Nous raisonnons à Lortet sur un logement de 105 m², en zone H2c : après un bouquet complet, la consommation recule d'environ 13 000 kWh par an, soit près de 1 400 € au tarif de référence. Côté financement, l'assiette est plafonnée à 40 000 € HT dès trois classes gagnées, l'aide ANAH s'échelonne de 4 000 € à 32 000 € selon le revenu fiscal de référence, et l'accompagnement obligatoire est pris en charge jusqu'à 2 000 €.
Le taux de TVA n'est pas un détail sur ce type de chantier : à 5,5 %, la remise à niveau d'un logement mis en location facturé 1 574 500 € TTC à Lortet supporte 82 083 € de taxe. Une facturation à 20 % par erreur renchérit le projet de plusieurs milliers d'euros et se rattrape mal après coup.
L'arbitrage se fait en part d'assiette : à Lortet, le logement loué en absorbe environ 3936 %. Il reste donc de la marge pour les autres lots du bouquet, sachant que l'aide portée par ce seul poste va de 18 000 € à 32 000 € selon la catégorie de ressources.
L'écueil le plus coûteux reste un engagement de conventionnement signé sans simuler le manque à gagner locatif.
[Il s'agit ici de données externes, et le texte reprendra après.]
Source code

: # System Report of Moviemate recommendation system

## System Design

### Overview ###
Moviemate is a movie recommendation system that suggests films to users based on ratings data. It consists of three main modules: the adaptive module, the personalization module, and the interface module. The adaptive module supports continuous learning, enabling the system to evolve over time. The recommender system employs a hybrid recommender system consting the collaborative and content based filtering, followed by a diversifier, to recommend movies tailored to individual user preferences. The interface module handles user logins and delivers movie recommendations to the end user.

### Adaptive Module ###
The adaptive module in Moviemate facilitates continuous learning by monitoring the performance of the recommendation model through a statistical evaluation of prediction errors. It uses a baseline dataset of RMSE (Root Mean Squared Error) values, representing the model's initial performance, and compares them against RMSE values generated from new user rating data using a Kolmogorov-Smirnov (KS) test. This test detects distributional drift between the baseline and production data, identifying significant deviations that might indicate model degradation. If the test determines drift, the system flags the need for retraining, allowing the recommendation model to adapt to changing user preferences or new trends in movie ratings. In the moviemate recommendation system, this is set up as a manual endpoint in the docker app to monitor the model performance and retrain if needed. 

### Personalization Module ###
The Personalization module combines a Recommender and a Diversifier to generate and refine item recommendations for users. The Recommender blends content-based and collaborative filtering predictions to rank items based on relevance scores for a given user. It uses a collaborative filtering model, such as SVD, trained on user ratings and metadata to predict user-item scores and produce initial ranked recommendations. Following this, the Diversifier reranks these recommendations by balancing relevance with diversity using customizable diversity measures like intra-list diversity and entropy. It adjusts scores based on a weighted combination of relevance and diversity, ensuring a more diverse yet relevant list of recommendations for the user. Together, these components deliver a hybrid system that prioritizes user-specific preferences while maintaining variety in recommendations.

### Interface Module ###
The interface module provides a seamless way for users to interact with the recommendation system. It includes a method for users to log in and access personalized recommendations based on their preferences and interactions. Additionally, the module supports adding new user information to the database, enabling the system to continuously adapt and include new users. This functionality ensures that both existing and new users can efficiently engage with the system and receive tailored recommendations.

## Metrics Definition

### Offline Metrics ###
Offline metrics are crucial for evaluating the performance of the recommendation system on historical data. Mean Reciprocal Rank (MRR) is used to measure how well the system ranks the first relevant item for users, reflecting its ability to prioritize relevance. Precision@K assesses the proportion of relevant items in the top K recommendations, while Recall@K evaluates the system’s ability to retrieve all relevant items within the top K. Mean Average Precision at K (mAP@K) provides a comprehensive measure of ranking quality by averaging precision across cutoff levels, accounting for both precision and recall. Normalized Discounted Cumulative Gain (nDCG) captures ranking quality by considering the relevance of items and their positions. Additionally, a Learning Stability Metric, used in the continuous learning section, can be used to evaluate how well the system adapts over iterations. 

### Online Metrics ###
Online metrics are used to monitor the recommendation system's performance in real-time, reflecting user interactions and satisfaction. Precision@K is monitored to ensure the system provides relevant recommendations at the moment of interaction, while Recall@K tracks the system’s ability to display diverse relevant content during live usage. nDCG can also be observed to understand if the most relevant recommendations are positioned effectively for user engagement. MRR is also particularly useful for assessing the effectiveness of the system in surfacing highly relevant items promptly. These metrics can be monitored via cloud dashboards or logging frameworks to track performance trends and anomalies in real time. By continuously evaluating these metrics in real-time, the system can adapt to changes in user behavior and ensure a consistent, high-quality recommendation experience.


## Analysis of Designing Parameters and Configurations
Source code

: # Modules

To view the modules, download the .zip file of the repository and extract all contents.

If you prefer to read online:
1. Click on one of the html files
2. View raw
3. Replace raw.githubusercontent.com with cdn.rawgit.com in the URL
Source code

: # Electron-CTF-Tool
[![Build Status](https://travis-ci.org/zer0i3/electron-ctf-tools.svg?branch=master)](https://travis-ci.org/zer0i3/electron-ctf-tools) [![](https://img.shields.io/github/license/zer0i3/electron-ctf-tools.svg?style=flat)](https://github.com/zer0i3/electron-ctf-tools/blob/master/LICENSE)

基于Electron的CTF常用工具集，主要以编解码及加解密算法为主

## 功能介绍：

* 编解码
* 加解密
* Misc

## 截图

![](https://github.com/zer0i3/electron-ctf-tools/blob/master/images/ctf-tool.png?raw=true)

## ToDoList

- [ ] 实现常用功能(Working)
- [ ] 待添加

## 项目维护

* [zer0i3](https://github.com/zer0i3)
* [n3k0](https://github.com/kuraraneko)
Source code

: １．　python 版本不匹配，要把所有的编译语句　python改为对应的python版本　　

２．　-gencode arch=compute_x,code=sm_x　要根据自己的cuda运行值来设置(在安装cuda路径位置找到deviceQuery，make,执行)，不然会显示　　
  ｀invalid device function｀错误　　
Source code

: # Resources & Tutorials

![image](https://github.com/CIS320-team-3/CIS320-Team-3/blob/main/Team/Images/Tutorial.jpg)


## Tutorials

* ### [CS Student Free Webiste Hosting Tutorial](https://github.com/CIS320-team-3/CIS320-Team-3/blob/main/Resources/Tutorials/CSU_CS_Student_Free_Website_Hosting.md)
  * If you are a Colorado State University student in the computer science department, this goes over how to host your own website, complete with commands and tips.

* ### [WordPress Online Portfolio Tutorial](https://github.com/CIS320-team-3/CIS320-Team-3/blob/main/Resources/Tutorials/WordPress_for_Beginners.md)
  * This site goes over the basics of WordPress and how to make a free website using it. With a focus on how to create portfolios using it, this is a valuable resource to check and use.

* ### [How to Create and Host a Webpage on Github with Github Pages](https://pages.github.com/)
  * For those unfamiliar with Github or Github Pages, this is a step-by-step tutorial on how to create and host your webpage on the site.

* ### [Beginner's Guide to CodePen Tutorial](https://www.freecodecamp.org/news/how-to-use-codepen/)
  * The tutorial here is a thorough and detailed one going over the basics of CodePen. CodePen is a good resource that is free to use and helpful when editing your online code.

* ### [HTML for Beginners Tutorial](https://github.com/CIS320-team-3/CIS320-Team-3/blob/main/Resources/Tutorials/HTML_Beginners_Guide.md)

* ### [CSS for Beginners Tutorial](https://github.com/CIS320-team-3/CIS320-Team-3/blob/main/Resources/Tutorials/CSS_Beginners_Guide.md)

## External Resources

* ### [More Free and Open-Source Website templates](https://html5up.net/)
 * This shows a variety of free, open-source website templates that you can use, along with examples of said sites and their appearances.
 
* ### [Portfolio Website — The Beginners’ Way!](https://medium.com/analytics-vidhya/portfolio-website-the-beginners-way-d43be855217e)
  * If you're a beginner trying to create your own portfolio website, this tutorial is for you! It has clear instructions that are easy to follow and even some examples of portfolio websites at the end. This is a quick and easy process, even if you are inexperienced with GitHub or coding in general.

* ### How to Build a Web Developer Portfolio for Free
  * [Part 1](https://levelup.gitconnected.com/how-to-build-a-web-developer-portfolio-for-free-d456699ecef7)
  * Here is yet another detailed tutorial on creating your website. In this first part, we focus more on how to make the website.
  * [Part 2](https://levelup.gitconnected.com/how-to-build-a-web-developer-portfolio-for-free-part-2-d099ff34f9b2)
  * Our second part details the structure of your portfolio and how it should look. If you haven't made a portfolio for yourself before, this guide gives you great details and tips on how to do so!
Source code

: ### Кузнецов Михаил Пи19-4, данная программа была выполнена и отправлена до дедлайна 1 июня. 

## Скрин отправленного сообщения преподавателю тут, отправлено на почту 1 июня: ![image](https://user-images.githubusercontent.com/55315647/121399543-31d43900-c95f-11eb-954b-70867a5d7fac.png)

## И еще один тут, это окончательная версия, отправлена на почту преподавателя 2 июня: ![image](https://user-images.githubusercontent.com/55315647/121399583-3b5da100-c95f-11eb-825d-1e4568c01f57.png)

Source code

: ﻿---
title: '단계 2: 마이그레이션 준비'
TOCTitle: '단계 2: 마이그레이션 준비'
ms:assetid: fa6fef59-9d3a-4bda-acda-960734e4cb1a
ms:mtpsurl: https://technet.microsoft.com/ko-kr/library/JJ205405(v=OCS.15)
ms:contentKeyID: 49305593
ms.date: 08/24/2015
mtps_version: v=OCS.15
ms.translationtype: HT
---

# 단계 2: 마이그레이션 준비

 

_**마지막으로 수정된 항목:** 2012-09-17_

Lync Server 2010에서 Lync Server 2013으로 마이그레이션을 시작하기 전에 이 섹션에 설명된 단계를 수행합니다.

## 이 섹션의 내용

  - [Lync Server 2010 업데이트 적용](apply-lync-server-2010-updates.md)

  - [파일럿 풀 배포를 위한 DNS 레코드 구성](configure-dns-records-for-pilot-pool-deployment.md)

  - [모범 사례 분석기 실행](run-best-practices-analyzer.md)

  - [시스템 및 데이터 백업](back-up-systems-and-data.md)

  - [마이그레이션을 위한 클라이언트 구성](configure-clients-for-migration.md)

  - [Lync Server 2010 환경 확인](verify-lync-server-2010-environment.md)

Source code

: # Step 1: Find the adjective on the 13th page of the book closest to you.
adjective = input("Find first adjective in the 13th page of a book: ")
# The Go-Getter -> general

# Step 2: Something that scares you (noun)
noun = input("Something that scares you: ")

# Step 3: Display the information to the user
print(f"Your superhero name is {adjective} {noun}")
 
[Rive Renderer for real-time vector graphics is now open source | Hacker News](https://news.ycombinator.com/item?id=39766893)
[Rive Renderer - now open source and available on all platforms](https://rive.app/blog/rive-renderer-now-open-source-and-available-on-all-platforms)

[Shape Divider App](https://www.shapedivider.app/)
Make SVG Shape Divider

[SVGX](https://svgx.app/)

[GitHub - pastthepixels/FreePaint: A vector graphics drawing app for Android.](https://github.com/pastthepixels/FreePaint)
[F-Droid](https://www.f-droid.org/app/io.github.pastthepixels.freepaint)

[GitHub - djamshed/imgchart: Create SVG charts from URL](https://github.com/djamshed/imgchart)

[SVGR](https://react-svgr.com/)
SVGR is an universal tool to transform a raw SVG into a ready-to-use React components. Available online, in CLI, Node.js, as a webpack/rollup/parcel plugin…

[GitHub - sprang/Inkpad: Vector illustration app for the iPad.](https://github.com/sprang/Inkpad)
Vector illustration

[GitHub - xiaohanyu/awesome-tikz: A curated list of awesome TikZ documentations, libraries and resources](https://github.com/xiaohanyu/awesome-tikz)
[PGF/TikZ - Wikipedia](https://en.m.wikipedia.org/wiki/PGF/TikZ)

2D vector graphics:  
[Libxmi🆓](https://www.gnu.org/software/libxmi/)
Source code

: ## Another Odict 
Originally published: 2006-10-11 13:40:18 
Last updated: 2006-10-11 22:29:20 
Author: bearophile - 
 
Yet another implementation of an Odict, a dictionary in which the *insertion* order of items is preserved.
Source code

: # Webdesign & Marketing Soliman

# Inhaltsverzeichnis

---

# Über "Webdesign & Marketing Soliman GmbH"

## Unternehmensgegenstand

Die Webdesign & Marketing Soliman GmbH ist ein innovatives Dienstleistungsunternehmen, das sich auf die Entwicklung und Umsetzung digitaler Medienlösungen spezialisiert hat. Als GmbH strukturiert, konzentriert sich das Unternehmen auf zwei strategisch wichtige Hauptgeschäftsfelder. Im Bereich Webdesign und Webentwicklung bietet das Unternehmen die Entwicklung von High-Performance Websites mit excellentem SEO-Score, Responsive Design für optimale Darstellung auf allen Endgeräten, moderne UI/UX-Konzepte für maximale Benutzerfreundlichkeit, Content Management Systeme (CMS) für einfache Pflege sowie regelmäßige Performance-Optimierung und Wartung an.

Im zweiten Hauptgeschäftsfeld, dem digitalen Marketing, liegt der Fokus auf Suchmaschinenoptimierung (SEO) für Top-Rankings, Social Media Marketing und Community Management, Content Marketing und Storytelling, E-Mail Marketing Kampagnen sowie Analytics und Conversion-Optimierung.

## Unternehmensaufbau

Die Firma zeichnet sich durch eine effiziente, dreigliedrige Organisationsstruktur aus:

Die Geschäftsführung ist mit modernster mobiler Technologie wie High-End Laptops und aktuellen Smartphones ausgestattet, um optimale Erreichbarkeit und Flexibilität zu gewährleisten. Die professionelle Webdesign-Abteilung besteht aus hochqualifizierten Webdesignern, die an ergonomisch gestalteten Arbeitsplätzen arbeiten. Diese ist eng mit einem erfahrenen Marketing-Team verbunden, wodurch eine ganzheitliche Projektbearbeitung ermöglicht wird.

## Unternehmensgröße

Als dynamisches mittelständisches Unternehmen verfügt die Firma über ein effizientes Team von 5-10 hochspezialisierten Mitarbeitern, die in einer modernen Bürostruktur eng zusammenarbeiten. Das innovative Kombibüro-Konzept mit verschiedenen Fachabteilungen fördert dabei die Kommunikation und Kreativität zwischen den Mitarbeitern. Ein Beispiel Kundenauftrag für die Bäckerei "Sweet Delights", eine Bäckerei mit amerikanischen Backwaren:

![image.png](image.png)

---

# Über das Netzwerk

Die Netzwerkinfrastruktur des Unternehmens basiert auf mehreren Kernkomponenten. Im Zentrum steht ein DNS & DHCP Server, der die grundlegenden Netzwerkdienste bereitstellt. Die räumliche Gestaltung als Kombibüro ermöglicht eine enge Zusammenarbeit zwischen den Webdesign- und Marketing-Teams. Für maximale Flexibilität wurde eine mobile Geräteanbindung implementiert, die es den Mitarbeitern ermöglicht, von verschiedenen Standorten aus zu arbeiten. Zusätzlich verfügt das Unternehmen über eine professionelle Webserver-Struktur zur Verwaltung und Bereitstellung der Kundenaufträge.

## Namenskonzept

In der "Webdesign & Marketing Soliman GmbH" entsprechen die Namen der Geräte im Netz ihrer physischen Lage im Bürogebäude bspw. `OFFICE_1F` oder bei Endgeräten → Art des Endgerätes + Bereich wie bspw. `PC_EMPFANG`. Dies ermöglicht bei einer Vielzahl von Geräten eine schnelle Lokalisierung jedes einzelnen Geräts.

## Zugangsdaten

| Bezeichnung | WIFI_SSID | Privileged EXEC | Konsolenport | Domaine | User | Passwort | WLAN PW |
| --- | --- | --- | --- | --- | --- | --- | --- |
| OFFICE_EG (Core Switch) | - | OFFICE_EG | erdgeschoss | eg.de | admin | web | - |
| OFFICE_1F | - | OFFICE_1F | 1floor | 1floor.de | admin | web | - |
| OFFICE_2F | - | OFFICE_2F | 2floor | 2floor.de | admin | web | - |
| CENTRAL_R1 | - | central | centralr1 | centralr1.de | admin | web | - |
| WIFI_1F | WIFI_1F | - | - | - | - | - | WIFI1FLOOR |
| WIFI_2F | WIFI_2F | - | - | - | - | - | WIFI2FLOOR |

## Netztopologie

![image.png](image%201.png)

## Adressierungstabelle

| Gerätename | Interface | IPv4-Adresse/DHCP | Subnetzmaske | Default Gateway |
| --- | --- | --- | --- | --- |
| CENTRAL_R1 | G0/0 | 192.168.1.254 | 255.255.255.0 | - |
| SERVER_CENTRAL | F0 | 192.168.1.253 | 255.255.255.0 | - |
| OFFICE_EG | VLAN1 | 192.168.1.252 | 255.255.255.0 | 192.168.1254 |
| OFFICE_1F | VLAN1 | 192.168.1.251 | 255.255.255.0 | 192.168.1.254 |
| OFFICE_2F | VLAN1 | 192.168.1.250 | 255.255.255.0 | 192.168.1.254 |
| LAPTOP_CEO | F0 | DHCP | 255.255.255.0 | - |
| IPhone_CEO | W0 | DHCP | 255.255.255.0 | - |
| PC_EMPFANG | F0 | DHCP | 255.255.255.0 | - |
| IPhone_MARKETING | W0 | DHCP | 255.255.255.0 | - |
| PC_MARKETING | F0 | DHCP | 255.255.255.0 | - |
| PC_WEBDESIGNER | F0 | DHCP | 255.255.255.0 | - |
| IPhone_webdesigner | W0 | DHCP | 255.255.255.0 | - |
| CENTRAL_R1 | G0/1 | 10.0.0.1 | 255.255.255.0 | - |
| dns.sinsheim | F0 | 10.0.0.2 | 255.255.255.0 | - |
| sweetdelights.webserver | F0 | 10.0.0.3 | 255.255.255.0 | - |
Sa reprise après coup coûte couramment 10 à 20 % du poste, soit 157 450 € à 314 900 € sur le chiffrage retenu à Lortet — un montant qui n'est jamais couvert une seconde fois par l'aide, déjà consommée.
Amortissement à Lortet : le poste de 1 574 500 € s'étale sur une vingtaine d'années d'usage, soit 78 725 € par an. Encore faut-il que les critères de décence et un engagement de loyer maîtrisé reste vérifié après travaux, faute de quoi la performance se dégrade avant la fin de l'amortissement.
Ce qu'il reste à payer, mois par mois : sur le cas type à Lortet, 6 000 € après aides, soit de l'ordre de 35 € mensuels sur quinze ans en prêt à taux zéro. L'économie de facture attendue, 1 400 € par an, absorbe une part significative de cette mensualité.
L'ordre des étapes conditionne le droit à l'aide : audit, désignation de l'accompagnateur, dépôt, accord, puis démarrage de la remise à niveau d'un logement mis en location. À Lortet, un devis signé trop tôt suffit à faire tomber une aide de 32 000 €.
Un même ouvrage ne se pose pas au même coût selon la densité : à Lortet compte 210 habitants et 101 logements principaux. Pour la remise à niveau d'un logement mis en location, prévoyez au devis l'autorisation de voirie, l'emprise de stationnement et le stockage des matériaux.